Consumers in New York and Michigan are free to have wine from out-of-state wineries shipped directly to them thanks to yesterday's 5-4 U.S. Supreme Court decision to overturn laws in those states.
The New York and Michigan laws banned direct-to-consumer wine shipments from out of state while allowing in-state wineries to ship direct to residents. Small wineries and some consumers argued that such state laws are discriminatory and force vintners to market their products out of state through wholesalers.
Previously, the 6th U.S. Circuit Court of Appeals ruled that Michigan's ban on interstate DTC wine shipments was unconstitutional. However, the 2nd Circuit Court upheld a New York law requiring out-of-state wineries to establish a physical presence in New York to ship direct to consumers.

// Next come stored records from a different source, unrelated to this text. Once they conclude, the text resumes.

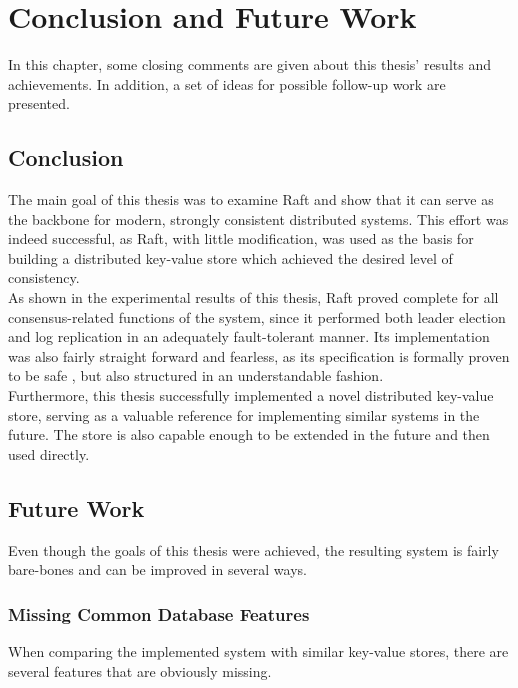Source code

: \chapter{Conclusion and Future Work}

In this chapter, some closing comments are given about this thesis' results and achievements. In addition, a set of ideas for possible follow-up work are presented.

\section{Conclusion}

The main goal of this thesis was to examine Raft and show that it can serve as the backbone for modern, strongly consistent distributed systems. This effort was indeed successful, as Raft, with little modification, was used as the basis for building a distributed key-value store which achieved the desired level of consistency.\\

As shown in the experimental results of this thesis, Raft proved complete for all consensus-related functions of the system, since it performed both leader election and log replication in an adequately fault-tolerant manner. Its implementation was also fairly straight forward and fearless, as its specification is formally proven to be safe \cite{raft}, but also structured in an understandable fashion.\\

Furthermore, this thesis successfully implemented a novel distributed key-value store, serving as a valuable reference for implementing similar systems in the future. The store is also capable enough to be extended in the future and then used directly.

\section{Future Work}

Even though the goals of this thesis were achieved, the resulting system is fairly bare-bones and can be improved in several ways.

\subsection{Missing Common Database Features}

When comparing the implemented system with similar key-value stores, there are several features that are obviously missing.\\

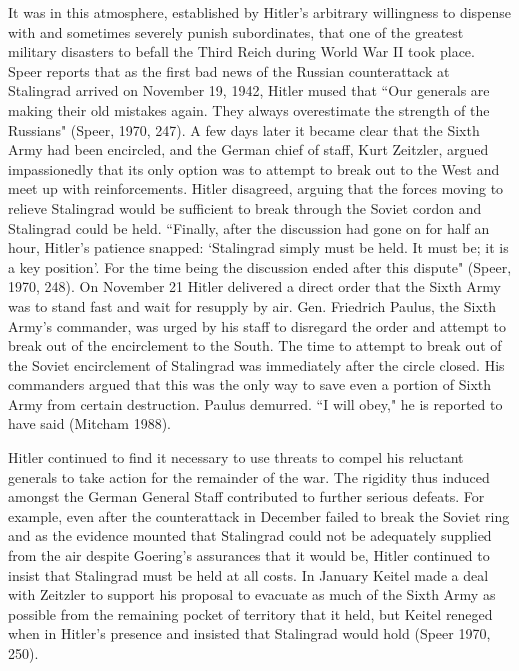 \documentclass[11pt,]{article}
\begin{document}
It was in this atmosphere, established by Hitler's arbitrary willingness to dispense with and sometimes severely punish subordinates, that one of the greatest military disasters to befall the Third Reich during World War II took place.  Speer reports that as the first bad news of the Russian counterattack at Stalingrad arrived on November 19, 1942, Hitler mused that ``Our generals are making their old mistakes again.  They always overestimate the strength of the Russians" (Speer, 1970, 247).  A few days later it became clear that the Sixth Army had been encircled, and the German chief of staff, Kurt Zeitzler, argued impassionedly that its only option was to attempt to break out to the West and meet up with reinforcements.  Hitler disagreed, arguing that the forces moving to relieve Stalingrad would be sufficient to break through the Soviet cordon and Stalingrad could be held.  ``Finally, after the discussion had gone on for half an hour, Hitler's patience snapped:  `Stalingrad simply must be held.  It must be; it is a key position'.  For the time being the discussion ended after this dispute" (Speer, 1970, 248).  On November 21 Hitler delivered a direct order that the Sixth Army was to stand fast and wait for resupply by air.  Gen. Friedrich Paulus, the Sixth Army's commander, was urged by his staff to disregard the order and attempt to break out of the encirclement to the South.  The time to attempt to break out of the Soviet encirclement of Stalingrad was immediately after the circle closed.  His commanders argued that this was the only way to save even a portion of Sixth Army from certain destruction.  Paulus demurred.  ``I will obey," he is reported to have said (Mitcham 1988).



Hitler continued to find it necessary to use threats to compel his reluctant generals to take action for the remainder of the war.  The rigidity thus induced amongst the German General Staff contributed to further serious defeats.  For example, even after the counterattack in December failed to break the Soviet ring and as the evidence mounted that Stalingrad could not be adequately supplied from the air despite Goering's assurances that it would be, Hitler continued to insist that Stalingrad must be held at all costs.  In January Keitel made a deal with Zeitzler to support his proposal to evacuate as much of the Sixth Army as possible from the remaining pocket of territory that it held, but Keitel reneged when in Hitler's presence and insisted that Stalingrad would hold (Speer 1970, 250).
\end{document}

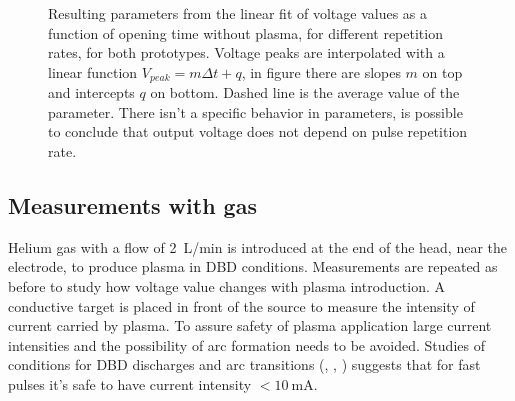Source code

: \begin{figure}
 \centering
 \hfill
 \caption{Resulting parameters from the linear fit of voltage values as a function of opening time without plasma, for different repetition rates, for both prototypes. Voltage peaks are interpolated with a linear function $V_{peak} = m \Delta t + q$, in figure there are slopes $m$ on top and intercepts $q$ on bottom. Dashed line is the average value of the parameter. There isn't a specific behavior in parameters, is possible to conclude that output voltage does not depend on pulse repetition rate.}
 \label{fig:linnogas}
\end{figure}


\subsection{Measurements with gas}
Helium gas with a flow of \SI{2}{\liter/\minute} is introduced at the end of the head, near the electrode, to produce plasma in DBD conditions. Measurements are repeated as before to study how voltage value changes with plasma introduction.
A conductive target is placed in front of the source to measure the intensity of current carried by plasma. To assure safety of plasma application large current intensities and the possibility of arc formation needs to be avoided. Studies of conditions for DBD discharges and arc transitions (\cite{kogelschatz:jpa-00255561}, \cite{TOMAI2006409}, \cite{PhysRev.34.876}) suggests that for fast pulses it's safe to have current intensity $< \SI{10}{\milli\ampere}$.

The majority opinion delivered by Justice Anthony M. Kennedy said the New York and Michigan laws violate the Commerce Clause of the U.S. Constitution. The opinion reads in part, “Laws such as those at issue contradict the principles underlying this rule by depriving citizens of their right to have access to other states' markets on equal terms.”
The ruling requires states that do not ban in-state DTC wine shipments to allow out-of-state DTC wine shipments.
The cases were argued before the high court Dec. 7.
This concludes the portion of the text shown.